-------- Exercise material --------

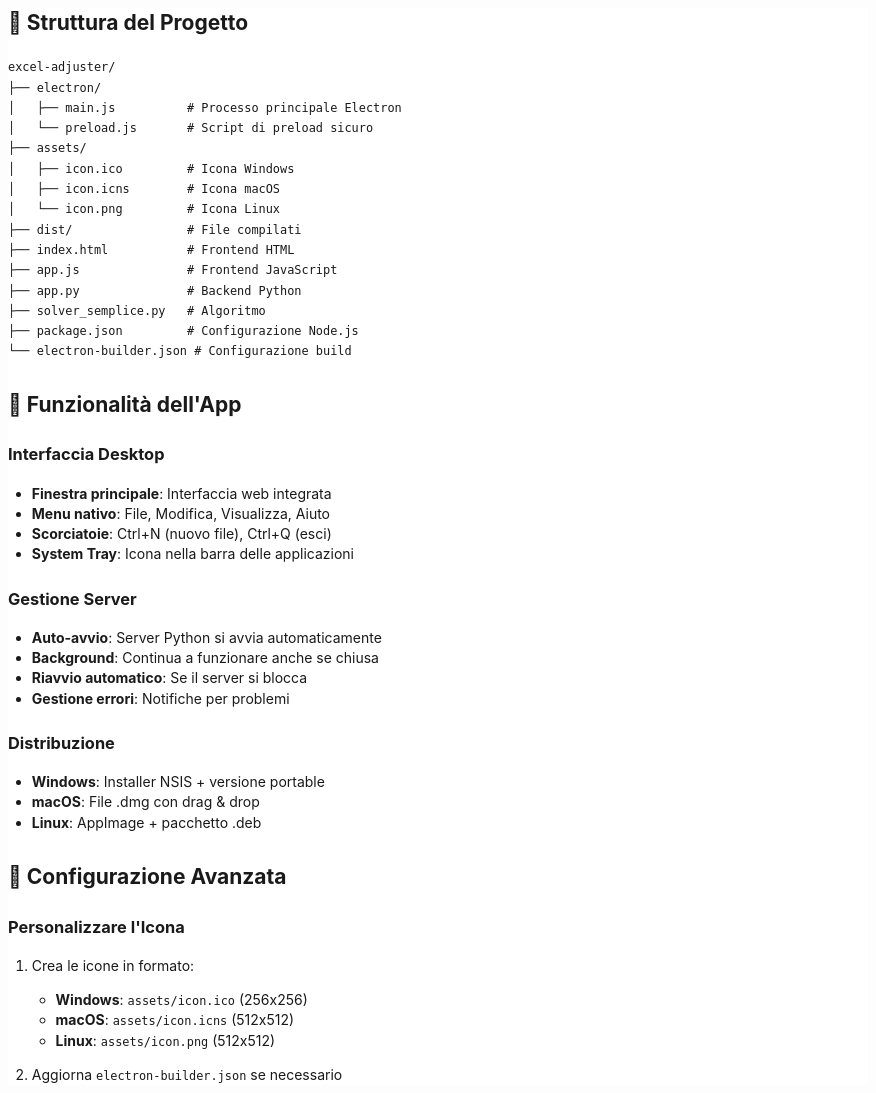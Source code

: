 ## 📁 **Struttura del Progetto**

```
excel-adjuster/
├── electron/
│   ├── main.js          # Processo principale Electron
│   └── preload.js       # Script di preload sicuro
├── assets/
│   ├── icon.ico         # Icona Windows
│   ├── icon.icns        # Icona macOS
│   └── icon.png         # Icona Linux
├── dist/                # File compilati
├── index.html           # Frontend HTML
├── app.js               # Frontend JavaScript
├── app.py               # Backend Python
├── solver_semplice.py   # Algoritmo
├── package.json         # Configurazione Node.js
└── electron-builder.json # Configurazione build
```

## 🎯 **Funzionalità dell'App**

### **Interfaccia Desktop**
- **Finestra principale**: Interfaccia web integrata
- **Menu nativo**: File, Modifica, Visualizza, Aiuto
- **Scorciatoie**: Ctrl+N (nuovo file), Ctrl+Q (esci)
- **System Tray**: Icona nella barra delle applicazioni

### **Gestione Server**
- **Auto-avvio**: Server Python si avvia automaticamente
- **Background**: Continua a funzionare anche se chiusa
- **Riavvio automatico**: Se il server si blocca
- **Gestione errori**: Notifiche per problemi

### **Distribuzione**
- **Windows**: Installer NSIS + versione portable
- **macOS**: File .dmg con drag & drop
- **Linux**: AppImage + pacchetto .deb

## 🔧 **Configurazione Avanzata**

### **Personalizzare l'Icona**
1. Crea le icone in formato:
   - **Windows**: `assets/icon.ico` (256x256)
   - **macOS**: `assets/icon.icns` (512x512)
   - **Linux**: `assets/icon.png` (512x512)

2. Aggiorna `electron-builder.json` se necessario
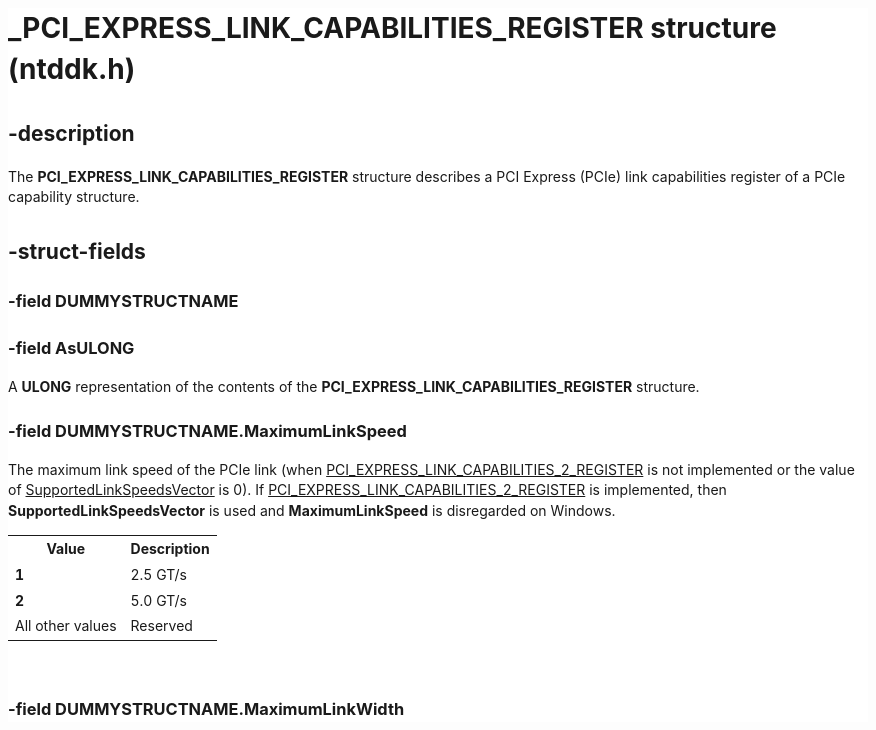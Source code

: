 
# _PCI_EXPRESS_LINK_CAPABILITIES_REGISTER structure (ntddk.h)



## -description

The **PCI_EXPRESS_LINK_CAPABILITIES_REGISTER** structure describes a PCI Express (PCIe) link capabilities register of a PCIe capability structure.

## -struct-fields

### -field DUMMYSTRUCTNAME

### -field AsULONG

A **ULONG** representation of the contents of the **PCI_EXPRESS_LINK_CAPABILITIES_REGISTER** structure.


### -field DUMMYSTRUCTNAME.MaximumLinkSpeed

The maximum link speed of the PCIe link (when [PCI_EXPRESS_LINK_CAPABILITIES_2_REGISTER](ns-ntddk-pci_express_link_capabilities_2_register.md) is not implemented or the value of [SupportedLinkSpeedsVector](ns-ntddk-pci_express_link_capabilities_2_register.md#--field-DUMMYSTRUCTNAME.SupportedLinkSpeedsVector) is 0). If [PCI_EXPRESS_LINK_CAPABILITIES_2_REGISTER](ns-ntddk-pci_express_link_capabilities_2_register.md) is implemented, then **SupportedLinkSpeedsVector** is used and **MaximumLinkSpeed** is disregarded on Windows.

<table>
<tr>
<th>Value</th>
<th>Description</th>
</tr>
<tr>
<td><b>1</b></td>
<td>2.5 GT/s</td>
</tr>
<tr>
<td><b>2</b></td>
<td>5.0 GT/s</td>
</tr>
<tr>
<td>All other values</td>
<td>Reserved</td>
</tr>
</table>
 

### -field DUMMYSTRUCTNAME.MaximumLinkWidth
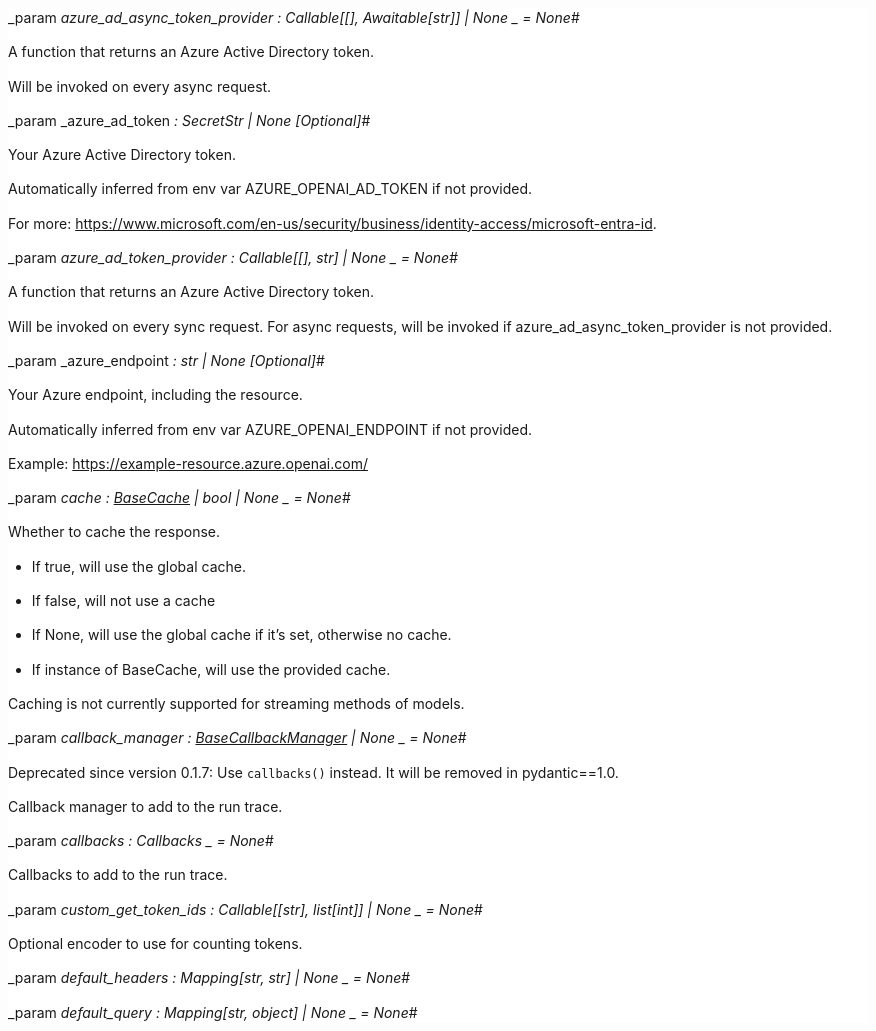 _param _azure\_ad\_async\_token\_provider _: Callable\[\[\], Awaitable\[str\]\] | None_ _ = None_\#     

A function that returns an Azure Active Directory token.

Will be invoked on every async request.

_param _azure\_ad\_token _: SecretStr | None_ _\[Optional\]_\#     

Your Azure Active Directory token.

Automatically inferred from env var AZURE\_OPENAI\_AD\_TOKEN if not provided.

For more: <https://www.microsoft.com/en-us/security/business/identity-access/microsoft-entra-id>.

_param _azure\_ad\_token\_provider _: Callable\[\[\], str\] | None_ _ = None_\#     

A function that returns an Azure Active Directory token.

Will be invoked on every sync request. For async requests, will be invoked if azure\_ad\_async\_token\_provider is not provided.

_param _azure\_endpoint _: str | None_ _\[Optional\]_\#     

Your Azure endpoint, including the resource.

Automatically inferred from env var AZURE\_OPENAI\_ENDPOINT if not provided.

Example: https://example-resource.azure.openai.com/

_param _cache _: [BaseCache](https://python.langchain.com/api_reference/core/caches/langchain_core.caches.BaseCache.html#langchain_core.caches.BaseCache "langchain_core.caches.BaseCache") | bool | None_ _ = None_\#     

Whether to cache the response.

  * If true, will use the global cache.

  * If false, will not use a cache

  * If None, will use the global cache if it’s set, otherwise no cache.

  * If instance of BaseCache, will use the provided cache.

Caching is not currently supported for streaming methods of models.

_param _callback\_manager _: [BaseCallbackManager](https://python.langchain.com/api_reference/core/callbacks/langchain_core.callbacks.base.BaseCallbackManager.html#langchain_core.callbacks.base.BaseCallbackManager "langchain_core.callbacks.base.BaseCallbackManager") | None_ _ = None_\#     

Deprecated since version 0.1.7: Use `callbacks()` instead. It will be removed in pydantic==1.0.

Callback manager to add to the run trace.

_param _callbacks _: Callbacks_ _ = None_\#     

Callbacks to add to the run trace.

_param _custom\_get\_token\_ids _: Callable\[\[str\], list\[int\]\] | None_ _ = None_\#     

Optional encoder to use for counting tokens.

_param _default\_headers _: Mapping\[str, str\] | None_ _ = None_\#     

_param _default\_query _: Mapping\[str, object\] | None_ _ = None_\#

--------

Each entry is to be given again exactly as it stands, with its pictures removed.

Source code

: ## 📁 **Struttura del Progetto**

```
excel-adjuster/
├── electron/
│   ├── main.js          # Processo principale Electron
│   └── preload.js       # Script di preload sicuro
├── assets/
│   ├── icon.ico         # Icona Windows
│   ├── icon.icns        # Icona macOS
│   └── icon.png         # Icona Linux
├── dist/                # File compilati
├── index.html           # Frontend HTML
├── app.js               # Frontend JavaScript
├── app.py               # Backend Python
├── solver_semplice.py   # Algoritmo
├── package.json         # Configurazione Node.js
└── electron-builder.json # Configurazione build
```

## 🎯 **Funzionalità dell'App**

### **Interfaccia Desktop**
- **Finestra principale**: Interfaccia web integrata
- **Menu nativo**: File, Modifica, Visualizza, Aiuto
- **Scorciatoie**: Ctrl+N (nuovo file), Ctrl+Q (esci)
- **System Tray**: Icona nella barra delle applicazioni

### **Gestione Server**
- **Auto-avvio**: Server Python si avvia automaticamente
- **Background**: Continua a funzionare anche se chiusa
- **Riavvio automatico**: Se il server si blocca
- **Gestione errori**: Notifiche per problemi

### **Distribuzione**
- **Windows**: Installer NSIS + versione portable
- **macOS**: File .dmg con drag & drop
- **Linux**: AppImage + pacchetto .deb

## 🔧 **Configurazione Avanzata**

### **Personalizzare l'Icona**
1. Crea le icone in formato:
   - **Windows**: `assets/icon.ico` (256x256)
   - **macOS**: `assets/icon.icns` (512x512)
   - **Linux**: `assets/icon.png` (512x512)

2. Aggiorna `electron-builder.json` se necessario
Source code

: 
# _PCI_EXPRESS_LINK_CAPABILITIES_REGISTER structure (ntddk.h)



## -description

The **PCI_EXPRESS_LINK_CAPABILITIES_REGISTER** structure describes a PCI Express (PCIe) link capabilities register of a PCIe capability structure.

## -struct-fields

### -field DUMMYSTRUCTNAME

### -field AsULONG

A **ULONG** representation of the contents of the **PCI_EXPRESS_LINK_CAPABILITIES_REGISTER** structure.


### -field DUMMYSTRUCTNAME.MaximumLinkSpeed

The maximum link speed of the PCIe link (when [PCI_EXPRESS_LINK_CAPABILITIES_2_REGISTER](ns-ntddk-pci_express_link_capabilities_2_register.md) is not implemented or the value of [SupportedLinkSpeedsVector](ns-ntddk-pci_express_link_capabilities_2_register.md#--field-DUMMYSTRUCTNAME.SupportedLinkSpeedsVector) is 0). If [PCI_EXPRESS_LINK_CAPABILITIES_2_REGISTER](ns-ntddk-pci_express_link_capabilities_2_register.md) is implemented, then **SupportedLinkSpeedsVector** is used and **MaximumLinkSpeed** is disregarded on Windows.

<table>
<tr>
<th>Value</th>
<th>Description</th>
</tr>
<tr>
<td><b>1</b></td>
<td>2.5 GT/s</td>
</tr>
<tr>
<td><b>2</b></td>
<td>5.0 GT/s</td>
</tr>
<tr>
<td>All other values</td>
<td>Reserved</td>
</tr>
</table>
 

### -field DUMMYSTRUCTNAME.MaximumLinkWidth
 _param _azure\_ad\_async\_token\_provider _: Callable\[\[\], Awaitable\[str\]\] | None_ _ = None_\#     

A function that returns an Azure Active Directory token.

Will be invoked on every async request.

_param _azure\_ad\_token _: SecretStr | None_ _\[Optional\]_\#     

Your Azure Active Directory token.

Automatically inferred from env var AZURE\_OPENAI\_AD\_TOKEN if not provided.

For more: <https://www.microsoft.com/en-us/security/business/identity-access/microsoft-entra-id>.

_param _azure\_ad\_token\_provider _: Callable\[\[\], str\] | None_ _ = None_\#     

A function that returns an Azure Active Directory token.

Will be invoked on every sync request. For async requests, will be invoked if azure\_ad\_async\_token\_provider is not provided.

_param _azure\_endpoint _: str | None_ _\[Optional\]_\#     

Your Azure endpoint, including the resource.

Automatically inferred from env var AZURE\_OPENAI\_ENDPOINT if not provided.

Example: https://example-resource.azure.openai.com/

_param _cache _: [BaseCache](https://python.langchain.com/api_reference/core/caches/langchain_core.caches.BaseCache.html#langchain_core.caches.BaseCache "langchain_core.caches.BaseCache") | bool | None_ _ = None_\#     

Whether to cache the response.

  * If true, will use the global cache.

  * If false, will not use a cache

  * If None, will use the global cache if it’s set, otherwise no cache.

  * If instance of BaseCache, will use the provided cache.

Caching is not currently supported for streaming methods of models.

_param _callback\_manager _: [BaseCallbackManager](https://python.langchain.com/api_reference/core/callbacks/langchain_core.callbacks.base.BaseCallbackManager.html#langchain_core.callbacks.base.BaseCallbackManager "langchain_core.callbacks.base.BaseCallbackManager") | None_ _ = None_\#     

Deprecated since version 0.1.7: Use `callbacks()` instead. It will be removed in pydantic==1.0.

Callback manager to add to the run trace.

_param _callbacks _: Callbacks_ _ = None_\#     

Callbacks to add to the run trace.

_param _custom\_get\_token\_ids _: Callable\[\[str\], list\[int\]\] | None_ _ = None_\#     

Optional encoder to use for counting tokens.

_param _default\_headers _: Mapping\[str, str\] | None_ _ = None_\#     

_param _default\_query _: Mapping\[str, object\] | None_ _ = None_\#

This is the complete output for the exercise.